26 thoughts on “Viver e morrer no inferno”

  1. Este teu post deixa-me de boca aberta, Valupi, não era coisa que esperasse da tua pena.
    Que o Kadhafi não interessava a ninguém é ponto em que pouca gente discordará. Mas “explicar” o seu comportamento no momento da morte com o modo como viveu a vida é no mínimo “desadequado”, para não dizer quase obsceno.
    Se fosses vivo nos anos 40 do século passado e testemunhasses os momentos finais dos gaseados de Auschwitz, acaso te passaria pela cabeça “explicar” o seu desespero final com as malfeitorias ou benfeitorias das suas vidas prestes a acabar? Acaso terá havido alguma possibilidade de dignidade nos gritos de milhões de gaseados ou de milhares de torturados pela Gestapo, vomitando tripas e borrando-se pelas pernas abaixo? Acaso os gritos deles nos dizem alguma coisa sobre aquilo que foram em vida?
    E que nos diz o modo como o Kadhafi morreu sobre a pandilha Mad Max que o matou? E dos que teoricamente os “controlam”, os chefes da nova “democracia” líbia, com as suas mentiras justificativas, descarada e obscenamente falsas? E que dizer do facto de eles terem a perfeita noção de que, apesar de toda a gente ter visto como o homem morreu e saber que as justificações são falsas, isso não lhes trará qualquer problema, desde que, obviamente, não se lembrem um dia de mijar fora do penico dos interesses das civilizadas máfias humanitárias ocidentais?
    Tem de haver uma diferença entre nós e os Kadhafis deste mundo, incluindo os energúmenos que agora pensam que mandam na Líbia, muitos dos quais verão, mais cedo do que tarde, que não mandam a ponta de um chavelho e terão sorte igual à de Kadhafi às mãos dos sócios actuais. E essa diferença é que, para nós, aquilo que todos vimos acontecer ao Kadhafi não pode senão provocar indignação e repulsa. E também vergonha, vergonha de pertencer a uma “civilização” que escarra nos seus próprios princípios sem hesitação nem pudor, enquanto os invoca batendo furiosamente com a mão no peito!

  2. Que língua fácil e viperina que tu tens, Valupi. Ou, trocado em miúdos, precisamente: é a língua dos sionistas, titereiros de há muitos anos da super-tropa terrorista da Nato com falta de tomates para enfrentar os saladinos no terreno.
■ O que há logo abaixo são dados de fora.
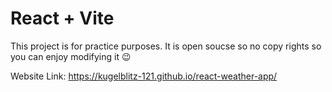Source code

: # React + Vite

This project is for practice purposes. It is open soucse so no copy rights so you can enjoy modifying it 😉

Website Link: https://kugelblitz-121.github.io/react-weather-app/
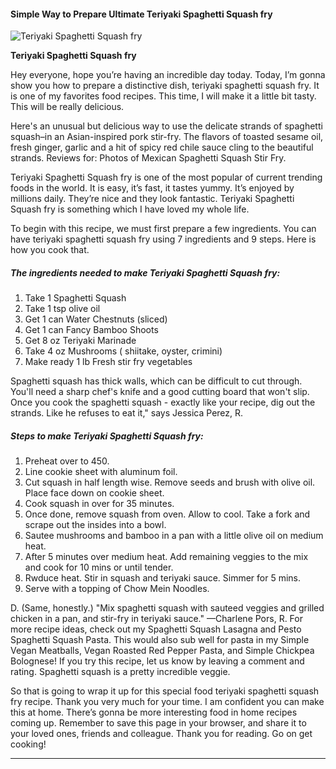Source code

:             

#### Simple Way to Prepare Ultimate Teriyaki Spaghetti Squash fry

![Teriyaki Spaghetti Squash fry](https://img-global.cpcdn.com/recipes/5431802951892992/751x532cq70/teriyaki-spaghetti-squash-fry-recipe-main-photo.jpg)

**Teriyaki Spaghetti Squash fry**

Hey everyone, hope you’re having an incredible day today. Today, I’m gonna show you how to prepare a distinctive dish, teriyaki spaghetti squash fry. It is one of my favorites food recipes. This time, I will make it a little bit tasty. This will be really delicious.

Here's an unusual but delicious way to use the delicate strands of spaghetti squash–in an Asian-inspired pork stir-fry. The flavors of toasted sesame oil, fresh ginger, garlic and a hit of spicy red chile sauce cling to the beautiful strands. Reviews for: Photos of Mexican Spaghetti Squash Stir Fry.

Teriyaki Spaghetti Squash fry is one of the most popular of current trending foods in the world. It is easy, it’s fast, it tastes yummy. It’s enjoyed by millions daily. They’re nice and they look fantastic. Teriyaki Spaghetti Squash fry is something which I have loved my whole life.

To begin with this recipe, we must first prepare a few ingredients. You can have teriyaki spaghetti squash fry using 7 ingredients and 9 steps. Here is how you cook that.

##### The ingredients needed to make Teriyaki Spaghetti Squash fry:

1.  Take 1 Spaghetti Squash
2.  Take 1 tsp olive oil
3.  Get 1 can Water Chestnuts (sliced)
4.  Get 1 can Fancy Bamboo Shoots
5.  Get 8 oz Teriyaki Marinade
6.  Take 4 oz Mushrooms ( shiitake, oyster, crimini)
7.  Make ready 1 lb Fresh stir fry vegetables

Spaghetti squash has thick walls, which can be difficult to cut through. You'll need a sharp chef's knife and a good cutting board that won't slip. Once you cook the spaghetti squash - exactly like your recipe, dig out the strands. Like he refuses to eat it," says Jessica Perez, R.

##### Steps to make Teriyaki Spaghetti Squash fry:

1.  Preheat over to 450.
2.  Line cookie sheet with aluminum foil.
3.  Cut squash in half length wise. Remove seeds and brush with olive oil. Place face down on cookie sheet.
4.  Cook squash in over for 35 minutes.
5.  Once done, remove squash from oven. Allow to cool. Take a fork and scrape out the insides into a bowl.
6.  Sautee mushrooms and bamboo in a pan with a little olive oil on medium heat.
7.  After 5 minutes over medium heat. Add remaining veggies to the mix and cook for 10 mins or until tender.
8.  Rwduce heat. Stir in squash and teriyaki sauce. Simmer for 5 mins.
9.  Serve with a topping of Chow Mein Noodles.

D. (Same, honestly.) "Mix spaghetti squash with sauteed veggies and grilled chicken in a pan, and stir-fry in teriyaki sauce." —Charlene Pors, R. For more recipe ideas, check out my Spaghetti Squash Lasagna and Pesto Spaghetti Squash Pasta. This would also sub well for pasta in my Simple Vegan Meatballs, Vegan Roasted Red Pepper Pasta, and Simple Chickpea Bolognese! If you try this recipe, let us know by leaving a comment and rating. Spaghetti squash is a pretty incredible veggie.

So that is going to wrap it up for this special food teriyaki spaghetti squash fry recipe. Thank you very much for your time. I am confident you can make this at home. There’s gonna be more interesting food in home recipes coming up. Remember to save this page in your browser, and share it to your loved ones, friends and colleague. Thank you for reading. Go on get cooking!

* * *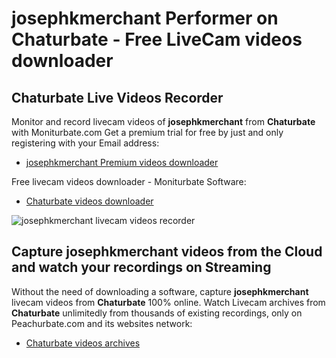 # josephkmerchant Performer on Chaturbate - Free LiveCam videos downloader

## Chaturbate Live Videos Recorder

Monitor and record livecam videos of **josephkmerchant** from **Chaturbate** with Moniturbate.com
Get a premium trial for free by just and only registering with your Email address:
* [josephkmerchant Premium videos downloader](https://moniturbate.com/request-demo-licence-key.html)

Free livecam videos downloader - Moniturbate Software:
* [Chaturbate videos downloader](https://moniturbate.com/moniturbate-download-software.html)

![josephkmerchant livecam videos recorder](https://peachurnet.com/templates/moniturbate-software.png)


## Capture josephkmerchant videos from the Cloud and watch your recordings on Streaming

Without the need of downloading a software, capture **josephkmerchant** livecam videos from **Chaturbate** 100% online.
Watch Livecam archives from **Chaturbate** unlimitedly from thousands of existing recordings, only on Peachurbate.com and its websites network:
* [Chaturbate videos archives](https://peachurnet.com/)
Não é só a liberdadede que esses assassinos autorizados por parlamentos democráticos estão a roubar pela força à Líbia, é a água, o petróleo, as 150 toneladas de ouro e as ideias de Gadafi para um continete africano verdadeiramente livre do colonialismo.

    Espero poder seguir com interesse durante mais alguns anos o progresso com atamancamentos, revisões e alterações da tua personalidade política só para ver quantos anos vais conseguir debitar sentimentos democráticos como os deste post sem lavares a cara.
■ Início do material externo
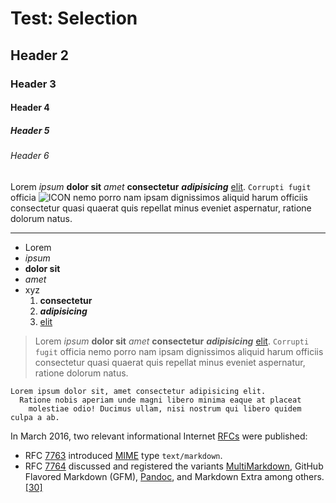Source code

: # Test: Selection

## Header 2

### Header 3

#### Header 4

##### Header 5

###### Header 6

Lorem _ipsum_ **dolor sit** _amet_ **consectetur** **_adipisicing_** [elit](https://example.com/). `Corrupti fugit` officia ![ICON](http://localhost:5566/icon.png) nemo porro nam ipsam dignissimos aliquid harum officiis consectetur quasi quaerat quis repellat minus eveniet aspernatur, ratione dolorum natus.

* * *

-   Lorem
-   _ipsum_
-   **dolor sit**
-   _amet_
-   xyz
    1.  **consectetur**
    2.  **_adipisicing_**
    3.  [elit](https://example.com/)

> Lorem _ipsum_ **dolor sit** _amet_ **consectetur** **_adipisicing_** [elit](https://example.com/). `Corrupti fugit` officia nemo porro nam ipsam dignissimos aliquid harum officiis consectetur quasi quaerat quis repellat minus eveniet aspernatur, ratione dolorum natus.

    Lorem ipsum dolor sit, amet consectetur adipisicing elit.
      Ratione nobis aperiam unde magni libero minima eaque at placeat
        molestiae odio! Ducimus ullam, nisi nostrum qui libero quidem culpa a ab.
    

In March 2016, two relevant informational Internet [RFCs](http://localhost:5566/wiki/Request_for_Comments "Request for Comments") were published:

-   RFC [7763](https://datatracker.ietf.org/doc/html/rfc7763) introduced [MIME](http://localhost:5566/wiki/MIME "MIME") type `text/markdown`.
-   RFC [7764](https://datatracker.ietf.org/doc/html/rfc7764) discussed and registered the variants [MultiMarkdown](http://localhost:5566/wiki/MultiMarkdown "MultiMarkdown"), GitHub Flavored Markdown (GFM), [Pandoc](http://localhost:5566/wiki/Pandoc "Pandoc"), and Markdown Extra among others.[\[30\]](http://localhost:5566/selection.html#cite_note-IANA-31)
  3. Desculpa, Camacho, mas continuas mal informado, não apenas sobre a Líbia e o Gadafi, mas também quando sais da órbita dessa discussão para ensinares moral de pé coxinho ao Valupi. Ok, desta vez escreveste 4 linhas sensatas.

    Saudações marxianas, ou anti isso, ou qualquer coisa desse género.

  4. Tenho pelo Valupi, mesmo com discordâncias pontuais, o respeito que tu não tens por ti próprio. E nisso te acompanho, pois verifico que não tens emenda: chihuahua foste, és e serás, a bexiga maior que tu tapa-te a vista do espelho e por causa disso, como dizem os brasileiros, não se enxergas mesmo, né?

  5. Bom, se tens diferenças pontuais com o Valupi, já enxergo, mas primeiro tenho que mijar porque não vejo bem. Não sei é se o homem corresponderá com o mesmo pau de marmeleiro de espancar fadas com respeitinho. Talvez esta tua confissão do fosso pouco profundo entre os dois te livre de ele te mandar à fava com alusões a brióis.

    Agora que andas muito mal informadito em relação ao que realmente se passa na Líbia, e por extensão a todas as outras coisas onde andou metida a pata do imperialismo intriguista, fardado ou à paisana, nos últimos cem anos, disso não tenho a menor dúvida.

    Saudações dum leitor de jornais que são maus quando dizem mal do Sócrates e bons quando dizem mal do Gadafi.

  6. Val, não deveria ser muito diverso o destino dos Kadhafi ocidentais que se orientaram com os dinheiros públicos antes de conduzirem os seus países a um estouro monumental. Às mãos da turba todos os kadhafi são iguais.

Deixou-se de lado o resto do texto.